• [Aim of the task]: Show every line below where "includegraphics" appears.

• [Records for the exercise]:
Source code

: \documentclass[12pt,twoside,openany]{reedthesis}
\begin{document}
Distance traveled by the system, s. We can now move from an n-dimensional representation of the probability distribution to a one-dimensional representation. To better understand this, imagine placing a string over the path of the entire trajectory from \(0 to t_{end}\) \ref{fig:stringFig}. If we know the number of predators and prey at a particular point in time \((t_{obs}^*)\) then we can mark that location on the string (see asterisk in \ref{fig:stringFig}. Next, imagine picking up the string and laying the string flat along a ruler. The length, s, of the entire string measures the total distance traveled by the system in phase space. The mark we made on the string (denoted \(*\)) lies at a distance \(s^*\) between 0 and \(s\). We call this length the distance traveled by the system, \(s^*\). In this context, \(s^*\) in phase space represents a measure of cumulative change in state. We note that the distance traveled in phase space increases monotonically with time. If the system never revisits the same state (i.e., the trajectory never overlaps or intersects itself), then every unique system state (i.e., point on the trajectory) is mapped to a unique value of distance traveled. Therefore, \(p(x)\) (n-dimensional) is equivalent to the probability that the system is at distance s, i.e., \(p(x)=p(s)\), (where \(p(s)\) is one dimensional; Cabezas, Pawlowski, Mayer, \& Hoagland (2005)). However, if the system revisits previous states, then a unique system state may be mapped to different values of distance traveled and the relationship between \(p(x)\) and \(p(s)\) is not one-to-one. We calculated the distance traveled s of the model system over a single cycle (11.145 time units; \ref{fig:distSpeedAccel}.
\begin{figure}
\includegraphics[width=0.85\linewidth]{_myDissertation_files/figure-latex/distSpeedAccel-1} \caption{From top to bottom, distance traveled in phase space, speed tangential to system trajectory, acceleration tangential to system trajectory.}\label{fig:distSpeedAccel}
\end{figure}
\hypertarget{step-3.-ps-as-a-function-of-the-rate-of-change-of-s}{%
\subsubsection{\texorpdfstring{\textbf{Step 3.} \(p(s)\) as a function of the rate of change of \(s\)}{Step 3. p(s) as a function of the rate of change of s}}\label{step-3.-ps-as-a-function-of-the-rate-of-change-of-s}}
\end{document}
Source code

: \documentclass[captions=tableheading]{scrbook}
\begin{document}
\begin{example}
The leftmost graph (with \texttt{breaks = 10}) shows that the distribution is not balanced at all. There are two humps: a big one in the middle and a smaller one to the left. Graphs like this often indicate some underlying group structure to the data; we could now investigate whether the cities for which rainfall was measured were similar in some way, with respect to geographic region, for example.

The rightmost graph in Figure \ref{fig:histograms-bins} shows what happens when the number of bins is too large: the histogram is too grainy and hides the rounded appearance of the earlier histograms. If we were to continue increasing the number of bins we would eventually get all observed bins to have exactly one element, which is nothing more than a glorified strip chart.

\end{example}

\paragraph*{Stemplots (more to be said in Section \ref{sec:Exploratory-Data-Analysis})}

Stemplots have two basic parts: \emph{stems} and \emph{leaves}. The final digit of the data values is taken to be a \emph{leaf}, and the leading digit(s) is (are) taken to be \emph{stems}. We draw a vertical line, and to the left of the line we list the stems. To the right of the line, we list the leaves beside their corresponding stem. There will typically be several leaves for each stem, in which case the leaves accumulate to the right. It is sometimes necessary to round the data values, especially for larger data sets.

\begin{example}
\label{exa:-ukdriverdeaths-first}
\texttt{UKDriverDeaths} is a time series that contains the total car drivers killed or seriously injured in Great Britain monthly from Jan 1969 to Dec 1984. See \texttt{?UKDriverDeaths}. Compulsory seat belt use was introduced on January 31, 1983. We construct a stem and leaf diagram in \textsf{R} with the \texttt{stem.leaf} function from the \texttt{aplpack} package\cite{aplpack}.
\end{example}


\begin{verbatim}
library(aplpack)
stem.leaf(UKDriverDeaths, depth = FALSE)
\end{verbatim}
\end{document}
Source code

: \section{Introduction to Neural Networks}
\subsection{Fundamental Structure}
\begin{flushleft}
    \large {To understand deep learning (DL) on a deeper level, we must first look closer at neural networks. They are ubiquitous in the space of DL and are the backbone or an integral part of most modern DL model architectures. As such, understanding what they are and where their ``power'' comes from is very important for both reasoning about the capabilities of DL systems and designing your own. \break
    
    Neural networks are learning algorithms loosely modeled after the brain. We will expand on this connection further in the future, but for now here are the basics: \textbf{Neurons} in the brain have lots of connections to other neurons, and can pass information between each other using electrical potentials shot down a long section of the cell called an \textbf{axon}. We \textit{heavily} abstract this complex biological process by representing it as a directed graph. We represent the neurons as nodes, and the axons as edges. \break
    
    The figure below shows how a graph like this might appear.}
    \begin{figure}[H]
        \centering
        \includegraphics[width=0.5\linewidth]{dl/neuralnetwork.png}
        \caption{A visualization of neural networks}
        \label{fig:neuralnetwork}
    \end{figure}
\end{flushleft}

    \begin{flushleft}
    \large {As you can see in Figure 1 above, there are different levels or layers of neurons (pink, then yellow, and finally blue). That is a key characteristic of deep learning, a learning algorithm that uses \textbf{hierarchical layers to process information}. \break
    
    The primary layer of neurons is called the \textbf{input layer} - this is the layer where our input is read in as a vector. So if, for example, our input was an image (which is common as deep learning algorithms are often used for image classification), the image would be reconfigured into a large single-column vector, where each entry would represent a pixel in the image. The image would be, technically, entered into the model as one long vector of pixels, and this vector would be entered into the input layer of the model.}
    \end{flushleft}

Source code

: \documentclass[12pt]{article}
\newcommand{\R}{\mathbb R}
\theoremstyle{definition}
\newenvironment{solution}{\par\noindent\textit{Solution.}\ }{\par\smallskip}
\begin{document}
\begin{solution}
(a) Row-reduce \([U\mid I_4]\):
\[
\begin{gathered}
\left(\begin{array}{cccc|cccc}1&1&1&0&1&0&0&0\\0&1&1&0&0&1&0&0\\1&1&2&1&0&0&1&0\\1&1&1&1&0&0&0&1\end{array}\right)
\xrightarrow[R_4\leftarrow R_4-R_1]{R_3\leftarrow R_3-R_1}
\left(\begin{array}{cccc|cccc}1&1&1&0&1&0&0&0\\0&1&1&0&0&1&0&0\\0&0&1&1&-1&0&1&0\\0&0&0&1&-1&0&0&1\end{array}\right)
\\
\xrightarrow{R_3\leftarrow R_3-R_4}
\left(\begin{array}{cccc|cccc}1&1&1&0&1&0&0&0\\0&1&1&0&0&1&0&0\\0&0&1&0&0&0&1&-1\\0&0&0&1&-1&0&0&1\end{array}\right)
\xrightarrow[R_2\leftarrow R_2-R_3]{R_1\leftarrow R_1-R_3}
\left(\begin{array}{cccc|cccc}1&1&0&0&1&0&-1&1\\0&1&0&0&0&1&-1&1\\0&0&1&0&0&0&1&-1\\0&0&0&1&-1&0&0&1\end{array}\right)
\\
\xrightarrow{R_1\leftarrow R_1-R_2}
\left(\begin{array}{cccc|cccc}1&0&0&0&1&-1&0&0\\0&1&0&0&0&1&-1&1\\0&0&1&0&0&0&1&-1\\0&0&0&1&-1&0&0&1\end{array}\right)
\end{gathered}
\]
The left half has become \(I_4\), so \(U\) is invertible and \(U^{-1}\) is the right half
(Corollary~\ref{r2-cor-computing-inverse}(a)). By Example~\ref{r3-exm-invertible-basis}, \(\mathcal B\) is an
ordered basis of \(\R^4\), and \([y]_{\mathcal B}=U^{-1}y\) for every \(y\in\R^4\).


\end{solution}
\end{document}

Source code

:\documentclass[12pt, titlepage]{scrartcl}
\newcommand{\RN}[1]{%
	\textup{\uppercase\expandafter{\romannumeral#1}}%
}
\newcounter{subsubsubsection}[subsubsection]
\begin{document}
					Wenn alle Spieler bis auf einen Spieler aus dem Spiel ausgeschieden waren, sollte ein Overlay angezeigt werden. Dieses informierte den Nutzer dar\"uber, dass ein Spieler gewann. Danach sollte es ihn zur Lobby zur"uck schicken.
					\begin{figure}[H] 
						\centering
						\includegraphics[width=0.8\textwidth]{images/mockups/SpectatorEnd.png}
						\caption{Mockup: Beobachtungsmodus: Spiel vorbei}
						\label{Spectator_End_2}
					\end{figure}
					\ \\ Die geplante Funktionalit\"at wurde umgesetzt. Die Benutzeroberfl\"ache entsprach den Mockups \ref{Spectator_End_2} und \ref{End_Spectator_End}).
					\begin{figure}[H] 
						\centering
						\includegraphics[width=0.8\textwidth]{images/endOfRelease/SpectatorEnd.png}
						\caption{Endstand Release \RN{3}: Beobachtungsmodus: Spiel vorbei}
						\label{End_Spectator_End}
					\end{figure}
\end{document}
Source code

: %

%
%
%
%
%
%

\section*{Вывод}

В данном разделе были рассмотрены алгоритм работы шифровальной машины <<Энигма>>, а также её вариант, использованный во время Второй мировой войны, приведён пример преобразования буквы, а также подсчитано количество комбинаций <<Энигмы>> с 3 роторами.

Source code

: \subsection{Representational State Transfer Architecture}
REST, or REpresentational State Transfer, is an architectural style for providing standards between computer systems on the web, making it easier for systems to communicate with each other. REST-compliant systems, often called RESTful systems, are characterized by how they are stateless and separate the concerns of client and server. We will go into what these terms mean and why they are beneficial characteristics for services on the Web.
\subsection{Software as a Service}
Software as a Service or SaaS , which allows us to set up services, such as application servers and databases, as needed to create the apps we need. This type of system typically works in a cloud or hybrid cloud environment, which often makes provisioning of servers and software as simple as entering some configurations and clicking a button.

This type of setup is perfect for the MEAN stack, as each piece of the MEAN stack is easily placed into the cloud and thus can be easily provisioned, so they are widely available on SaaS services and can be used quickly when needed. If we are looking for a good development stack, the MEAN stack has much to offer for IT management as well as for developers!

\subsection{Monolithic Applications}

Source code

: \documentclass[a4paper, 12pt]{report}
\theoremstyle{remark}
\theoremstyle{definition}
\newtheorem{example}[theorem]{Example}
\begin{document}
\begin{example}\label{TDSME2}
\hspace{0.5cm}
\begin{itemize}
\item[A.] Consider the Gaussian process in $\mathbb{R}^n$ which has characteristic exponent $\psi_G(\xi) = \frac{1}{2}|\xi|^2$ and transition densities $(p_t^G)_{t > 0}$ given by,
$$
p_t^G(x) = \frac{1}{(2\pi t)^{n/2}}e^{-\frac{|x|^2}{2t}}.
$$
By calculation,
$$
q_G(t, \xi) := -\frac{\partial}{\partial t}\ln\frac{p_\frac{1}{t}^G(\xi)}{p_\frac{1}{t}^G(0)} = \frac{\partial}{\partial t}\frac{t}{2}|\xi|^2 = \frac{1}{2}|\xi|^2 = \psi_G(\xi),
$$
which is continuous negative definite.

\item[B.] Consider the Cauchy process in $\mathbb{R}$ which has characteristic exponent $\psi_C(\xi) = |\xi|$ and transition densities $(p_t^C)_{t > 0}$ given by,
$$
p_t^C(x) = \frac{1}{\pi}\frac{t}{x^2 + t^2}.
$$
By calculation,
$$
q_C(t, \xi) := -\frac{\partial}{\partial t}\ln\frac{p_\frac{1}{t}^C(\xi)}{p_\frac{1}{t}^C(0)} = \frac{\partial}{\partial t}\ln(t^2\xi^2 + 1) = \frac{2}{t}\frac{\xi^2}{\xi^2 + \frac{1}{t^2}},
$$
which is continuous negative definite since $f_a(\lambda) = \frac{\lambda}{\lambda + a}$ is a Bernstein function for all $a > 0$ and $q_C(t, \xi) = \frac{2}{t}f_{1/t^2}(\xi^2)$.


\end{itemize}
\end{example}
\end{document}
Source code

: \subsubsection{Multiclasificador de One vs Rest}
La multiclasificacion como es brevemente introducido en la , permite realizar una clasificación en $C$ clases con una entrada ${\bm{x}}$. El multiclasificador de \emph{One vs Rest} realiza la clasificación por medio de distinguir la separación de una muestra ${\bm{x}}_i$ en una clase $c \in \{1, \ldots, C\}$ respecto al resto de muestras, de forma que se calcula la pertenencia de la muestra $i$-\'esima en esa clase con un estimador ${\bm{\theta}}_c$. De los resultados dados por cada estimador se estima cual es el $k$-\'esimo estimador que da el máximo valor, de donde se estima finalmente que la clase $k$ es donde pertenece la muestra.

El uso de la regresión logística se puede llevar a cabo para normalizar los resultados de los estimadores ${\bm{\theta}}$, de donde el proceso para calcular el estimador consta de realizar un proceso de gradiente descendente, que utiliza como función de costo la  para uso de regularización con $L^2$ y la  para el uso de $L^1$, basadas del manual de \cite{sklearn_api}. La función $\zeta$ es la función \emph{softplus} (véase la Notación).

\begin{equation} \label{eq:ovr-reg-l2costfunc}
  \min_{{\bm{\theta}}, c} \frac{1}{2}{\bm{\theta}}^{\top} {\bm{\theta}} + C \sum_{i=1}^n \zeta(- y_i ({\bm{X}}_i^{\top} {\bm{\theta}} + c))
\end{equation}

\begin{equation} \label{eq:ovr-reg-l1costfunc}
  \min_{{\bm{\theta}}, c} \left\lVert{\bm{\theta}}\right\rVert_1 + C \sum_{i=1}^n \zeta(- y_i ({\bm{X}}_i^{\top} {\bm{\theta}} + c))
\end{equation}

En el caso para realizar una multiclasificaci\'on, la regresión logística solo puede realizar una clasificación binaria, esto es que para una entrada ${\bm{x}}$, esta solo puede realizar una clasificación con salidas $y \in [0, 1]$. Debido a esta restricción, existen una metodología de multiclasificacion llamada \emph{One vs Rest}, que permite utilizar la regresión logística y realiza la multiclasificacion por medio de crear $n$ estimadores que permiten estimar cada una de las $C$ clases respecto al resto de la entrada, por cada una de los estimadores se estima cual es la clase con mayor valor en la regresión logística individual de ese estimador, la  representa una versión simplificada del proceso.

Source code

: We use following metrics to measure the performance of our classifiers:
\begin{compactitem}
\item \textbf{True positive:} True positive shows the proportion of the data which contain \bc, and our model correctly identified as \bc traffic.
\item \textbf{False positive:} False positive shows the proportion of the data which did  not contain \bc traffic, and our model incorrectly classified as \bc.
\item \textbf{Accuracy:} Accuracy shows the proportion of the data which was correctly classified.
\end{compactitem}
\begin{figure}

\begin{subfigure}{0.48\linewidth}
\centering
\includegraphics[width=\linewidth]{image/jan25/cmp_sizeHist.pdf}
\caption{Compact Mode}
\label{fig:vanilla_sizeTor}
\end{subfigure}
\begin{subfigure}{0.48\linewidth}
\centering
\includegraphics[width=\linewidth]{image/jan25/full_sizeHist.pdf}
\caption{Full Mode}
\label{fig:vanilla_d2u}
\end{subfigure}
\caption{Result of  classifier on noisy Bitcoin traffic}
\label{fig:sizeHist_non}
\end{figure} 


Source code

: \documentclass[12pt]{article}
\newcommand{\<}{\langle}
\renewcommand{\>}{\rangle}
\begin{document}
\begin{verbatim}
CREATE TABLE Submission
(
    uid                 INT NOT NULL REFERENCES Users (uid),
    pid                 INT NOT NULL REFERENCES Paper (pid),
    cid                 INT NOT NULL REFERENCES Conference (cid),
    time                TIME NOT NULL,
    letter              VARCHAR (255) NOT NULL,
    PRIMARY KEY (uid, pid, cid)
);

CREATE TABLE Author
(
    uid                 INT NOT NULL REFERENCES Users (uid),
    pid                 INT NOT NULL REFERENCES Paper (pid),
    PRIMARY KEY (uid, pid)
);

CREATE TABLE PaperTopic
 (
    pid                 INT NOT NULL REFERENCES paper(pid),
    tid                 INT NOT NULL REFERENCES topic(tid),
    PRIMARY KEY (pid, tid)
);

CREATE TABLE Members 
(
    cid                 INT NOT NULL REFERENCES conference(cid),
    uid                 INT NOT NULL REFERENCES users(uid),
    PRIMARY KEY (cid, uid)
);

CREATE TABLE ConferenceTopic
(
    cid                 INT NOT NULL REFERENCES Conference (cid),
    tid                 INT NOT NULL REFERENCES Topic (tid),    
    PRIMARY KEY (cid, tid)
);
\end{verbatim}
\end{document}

• [Result below]:
\includegraphics[width=0.85\linewidth]{_myDissertation_files/figure-latex/distSpeedAccel-1} \caption{From top to bottom, distance traveled in phase space, speed tangential to system trajectory, acceleration tangential to system trajectory.}\label{fig:distSpeedAccel}
        \includegraphics[width=0.5\linewidth]{dl/neuralnetwork.png}
						\includegraphics[width=0.8\textwidth]{images/mockups/SpectatorEnd.png}
						\includegraphics[width=0.8\textwidth]{images/endOfRelease/SpectatorEnd.png}
\includegraphics[width=\linewidth]{image/jan25/cmp_sizeHist.pdf}
\includegraphics[width=\linewidth]{image/jan25/full_sizeHist.pdf}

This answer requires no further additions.